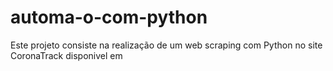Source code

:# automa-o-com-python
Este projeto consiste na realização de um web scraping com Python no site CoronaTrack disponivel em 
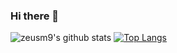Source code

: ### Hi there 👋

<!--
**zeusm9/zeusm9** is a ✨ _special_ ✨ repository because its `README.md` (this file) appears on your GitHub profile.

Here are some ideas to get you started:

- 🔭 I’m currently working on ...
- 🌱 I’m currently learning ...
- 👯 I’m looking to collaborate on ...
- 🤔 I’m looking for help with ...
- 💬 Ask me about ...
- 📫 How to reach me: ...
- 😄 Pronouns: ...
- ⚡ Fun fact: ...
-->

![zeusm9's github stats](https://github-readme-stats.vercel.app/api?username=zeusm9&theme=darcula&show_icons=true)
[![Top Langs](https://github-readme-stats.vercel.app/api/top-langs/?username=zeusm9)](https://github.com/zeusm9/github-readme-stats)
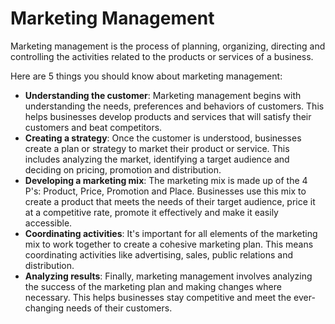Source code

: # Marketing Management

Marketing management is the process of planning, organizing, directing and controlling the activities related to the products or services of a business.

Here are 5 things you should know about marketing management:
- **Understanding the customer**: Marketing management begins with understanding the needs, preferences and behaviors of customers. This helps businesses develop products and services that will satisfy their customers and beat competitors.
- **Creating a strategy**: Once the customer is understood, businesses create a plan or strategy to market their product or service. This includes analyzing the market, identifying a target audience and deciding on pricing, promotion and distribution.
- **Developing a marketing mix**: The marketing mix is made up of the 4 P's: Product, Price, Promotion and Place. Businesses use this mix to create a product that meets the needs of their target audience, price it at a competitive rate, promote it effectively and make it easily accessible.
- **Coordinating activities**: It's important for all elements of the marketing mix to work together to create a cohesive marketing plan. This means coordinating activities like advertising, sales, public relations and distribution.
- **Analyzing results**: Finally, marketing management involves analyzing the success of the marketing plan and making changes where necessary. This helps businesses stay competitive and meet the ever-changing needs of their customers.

-- -- --

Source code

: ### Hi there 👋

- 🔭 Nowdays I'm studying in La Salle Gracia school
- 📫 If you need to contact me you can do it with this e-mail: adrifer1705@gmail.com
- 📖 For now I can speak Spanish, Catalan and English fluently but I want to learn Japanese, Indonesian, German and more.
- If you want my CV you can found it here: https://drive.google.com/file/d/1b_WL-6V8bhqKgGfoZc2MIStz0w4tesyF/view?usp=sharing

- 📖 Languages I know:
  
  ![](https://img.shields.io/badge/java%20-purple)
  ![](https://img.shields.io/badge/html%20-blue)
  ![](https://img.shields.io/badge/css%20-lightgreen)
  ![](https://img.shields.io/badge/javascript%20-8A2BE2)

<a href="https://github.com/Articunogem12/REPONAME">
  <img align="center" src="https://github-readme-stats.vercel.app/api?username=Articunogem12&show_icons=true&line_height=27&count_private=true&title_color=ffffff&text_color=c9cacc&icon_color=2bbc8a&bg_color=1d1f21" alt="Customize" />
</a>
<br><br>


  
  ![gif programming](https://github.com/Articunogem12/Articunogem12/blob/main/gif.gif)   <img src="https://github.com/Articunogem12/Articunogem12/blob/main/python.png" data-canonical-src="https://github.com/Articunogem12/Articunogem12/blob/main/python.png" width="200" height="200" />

-- -- --

### YOUR ASSIGNMENT:
Taking the material above, extract exactly and only the lines from the line with "- **Coordinating activities**: It's" to the line with "- **Analyzing results**: Finally, marketing", inclusive of both.

### SOLUTION:
- **Coordinating activities**: It's important for all elements of the marketing mix to work together to create a cohesive marketing plan. This means coordinating activities like advertising, sales, public relations and distribution.
- **Analyzing results**: Finally, marketing management involves analyzing the success of the marketing plan and making changes where necessary. This helps businesses stay competitive and meet the ever-changing needs of their customers.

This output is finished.